Effects of gambogic acid on apoptosis of EC9706 cells after 24 h treatment. Intracellular ROS level of (a) control, (b) 0.4 μM gambogic acid-treated, (c) 1.2 μM gambogic acid-treated, (d) 2 μM gambogic acid-treated, (e) 5 mM NAC+2 μM gambogic acid-treated, and (f) 5 mM NAC-treated EC9706 cells.
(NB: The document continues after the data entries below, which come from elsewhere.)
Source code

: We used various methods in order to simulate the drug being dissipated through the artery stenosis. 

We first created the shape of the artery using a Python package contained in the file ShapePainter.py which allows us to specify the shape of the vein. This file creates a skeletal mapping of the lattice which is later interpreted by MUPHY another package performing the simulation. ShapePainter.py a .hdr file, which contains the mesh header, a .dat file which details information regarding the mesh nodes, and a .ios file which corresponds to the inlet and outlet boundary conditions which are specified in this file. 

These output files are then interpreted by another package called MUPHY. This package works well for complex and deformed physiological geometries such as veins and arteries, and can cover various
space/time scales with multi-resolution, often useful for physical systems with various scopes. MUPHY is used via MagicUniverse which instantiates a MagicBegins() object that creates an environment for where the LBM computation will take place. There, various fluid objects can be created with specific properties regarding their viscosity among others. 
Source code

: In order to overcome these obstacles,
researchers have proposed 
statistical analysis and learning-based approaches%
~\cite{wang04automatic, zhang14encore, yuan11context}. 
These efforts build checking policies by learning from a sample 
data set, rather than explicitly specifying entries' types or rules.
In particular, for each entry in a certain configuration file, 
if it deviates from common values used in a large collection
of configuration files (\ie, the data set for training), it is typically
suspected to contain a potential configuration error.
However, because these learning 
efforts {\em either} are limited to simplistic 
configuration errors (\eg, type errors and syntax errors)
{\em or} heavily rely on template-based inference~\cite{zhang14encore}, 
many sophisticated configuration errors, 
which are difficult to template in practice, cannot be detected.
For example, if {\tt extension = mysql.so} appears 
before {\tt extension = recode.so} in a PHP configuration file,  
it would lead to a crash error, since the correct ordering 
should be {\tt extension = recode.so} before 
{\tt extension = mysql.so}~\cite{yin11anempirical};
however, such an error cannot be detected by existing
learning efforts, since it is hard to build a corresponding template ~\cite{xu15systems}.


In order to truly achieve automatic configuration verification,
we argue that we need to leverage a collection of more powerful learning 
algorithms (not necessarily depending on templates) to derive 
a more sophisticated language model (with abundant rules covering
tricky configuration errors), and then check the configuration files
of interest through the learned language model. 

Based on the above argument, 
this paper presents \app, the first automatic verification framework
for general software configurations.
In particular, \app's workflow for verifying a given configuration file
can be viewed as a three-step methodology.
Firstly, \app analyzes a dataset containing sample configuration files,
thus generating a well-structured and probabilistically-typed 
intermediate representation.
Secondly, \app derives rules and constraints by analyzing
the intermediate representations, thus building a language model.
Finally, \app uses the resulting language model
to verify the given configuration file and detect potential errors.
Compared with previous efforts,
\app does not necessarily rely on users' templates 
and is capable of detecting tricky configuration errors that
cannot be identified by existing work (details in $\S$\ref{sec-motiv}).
EC9706 cells in (e, f) were pretreated with 5 mM NAC for 1 h and then treated with or without gambogic acid for 24 h to determine the effects of ROS scavenger-NAC on gambogic acid induced apoptosis in EC9706 cells.

With NAC pretreatment for 1 h, the 2 μM GA-treated cells suffering from early apoptosis were reversed to 1.98%, while the cells without GA treatment showed early apoptosis of 2.45%. Additionally, the cells suffering from late apoptosis and necrosis increased from 4.06% for control cells to 6.13%, 12.5%, and 56% for 0.4 μM, 1.2 μM, and 2 μM GA-treated cells, respectively. Similarly, with NAC pretreatment for 1 h, the late apoptosis and necrosis cells of 2 μM GA-treated EC9706 cells reversed to 7.1%. And the apoptosis and necrosis cells of NAC-pretreated EC9706 cells without GA treatment (NAC control) changed to 3.35%. These results demonstrated that GA could induce EC9706 cell apoptosis by the induction of apoptosis and necrosis in a ROS-dependent way, and the removal of GA-induced excessive ROS by NAC could reverse GA-induced EC9706 cell apoptosis and necrosis.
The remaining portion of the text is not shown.